-- EXERCISE MATERIAL follows --

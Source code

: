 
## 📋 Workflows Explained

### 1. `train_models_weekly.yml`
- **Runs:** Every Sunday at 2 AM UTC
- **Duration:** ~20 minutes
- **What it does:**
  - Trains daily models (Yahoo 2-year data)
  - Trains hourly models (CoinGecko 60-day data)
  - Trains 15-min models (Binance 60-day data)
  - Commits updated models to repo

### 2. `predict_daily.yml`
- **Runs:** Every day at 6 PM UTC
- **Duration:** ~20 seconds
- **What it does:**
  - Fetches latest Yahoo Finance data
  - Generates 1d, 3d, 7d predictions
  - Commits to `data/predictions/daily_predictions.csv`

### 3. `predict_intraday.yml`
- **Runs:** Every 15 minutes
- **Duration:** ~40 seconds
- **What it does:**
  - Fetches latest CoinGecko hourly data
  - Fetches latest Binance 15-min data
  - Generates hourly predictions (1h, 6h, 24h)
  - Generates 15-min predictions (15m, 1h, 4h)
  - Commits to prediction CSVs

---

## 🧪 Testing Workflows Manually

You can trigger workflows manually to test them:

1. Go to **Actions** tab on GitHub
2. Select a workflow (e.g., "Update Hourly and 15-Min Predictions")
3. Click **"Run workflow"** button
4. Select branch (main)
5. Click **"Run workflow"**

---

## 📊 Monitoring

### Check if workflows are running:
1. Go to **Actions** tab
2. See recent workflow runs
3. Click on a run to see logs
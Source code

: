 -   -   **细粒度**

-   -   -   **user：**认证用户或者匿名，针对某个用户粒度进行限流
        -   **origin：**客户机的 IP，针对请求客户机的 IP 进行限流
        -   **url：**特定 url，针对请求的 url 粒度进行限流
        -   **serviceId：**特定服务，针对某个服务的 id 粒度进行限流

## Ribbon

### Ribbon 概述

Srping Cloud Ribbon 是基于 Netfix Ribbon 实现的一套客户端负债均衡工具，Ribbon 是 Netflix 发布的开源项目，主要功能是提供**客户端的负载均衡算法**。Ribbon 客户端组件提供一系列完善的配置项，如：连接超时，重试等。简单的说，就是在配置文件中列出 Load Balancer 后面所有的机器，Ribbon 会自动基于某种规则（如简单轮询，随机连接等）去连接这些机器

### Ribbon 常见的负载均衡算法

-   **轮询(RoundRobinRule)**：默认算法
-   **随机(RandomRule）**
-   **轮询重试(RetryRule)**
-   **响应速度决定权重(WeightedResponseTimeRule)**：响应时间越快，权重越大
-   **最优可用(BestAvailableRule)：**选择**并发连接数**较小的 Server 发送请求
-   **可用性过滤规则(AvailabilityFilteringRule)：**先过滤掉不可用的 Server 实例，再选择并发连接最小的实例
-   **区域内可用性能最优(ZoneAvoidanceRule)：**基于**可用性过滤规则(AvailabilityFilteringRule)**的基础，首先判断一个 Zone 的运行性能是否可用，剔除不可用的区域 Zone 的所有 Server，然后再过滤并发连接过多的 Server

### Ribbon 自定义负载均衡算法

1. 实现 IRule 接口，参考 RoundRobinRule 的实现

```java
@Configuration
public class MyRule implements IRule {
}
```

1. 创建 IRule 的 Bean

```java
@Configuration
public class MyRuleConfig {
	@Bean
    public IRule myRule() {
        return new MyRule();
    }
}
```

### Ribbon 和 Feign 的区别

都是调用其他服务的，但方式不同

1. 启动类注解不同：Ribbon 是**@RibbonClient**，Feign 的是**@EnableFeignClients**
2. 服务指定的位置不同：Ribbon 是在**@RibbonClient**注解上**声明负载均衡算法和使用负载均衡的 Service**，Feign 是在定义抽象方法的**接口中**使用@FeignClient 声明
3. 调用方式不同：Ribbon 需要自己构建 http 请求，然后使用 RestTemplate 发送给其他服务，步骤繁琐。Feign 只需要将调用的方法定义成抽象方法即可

-- EXERCISE MATERIAL concluded --

Which lines of the data contain the string "可用性过滤规则"? Copy each one.

-   **可用性过滤规则(AvailabilityFilteringRule)：**先过滤掉不可用的 Server 实例，再选择并发连接最小的实例
-   **区域内可用性能最优(ZoneAvoidanceRule)：**基于**可用性过滤规则(AvailabilityFilteringRule)**的基础，首先判断一个 Zone 的运行性能是否可用，剔除不可用的区域 Zone 的所有 Server，然后再过滤并发连接过多的 Server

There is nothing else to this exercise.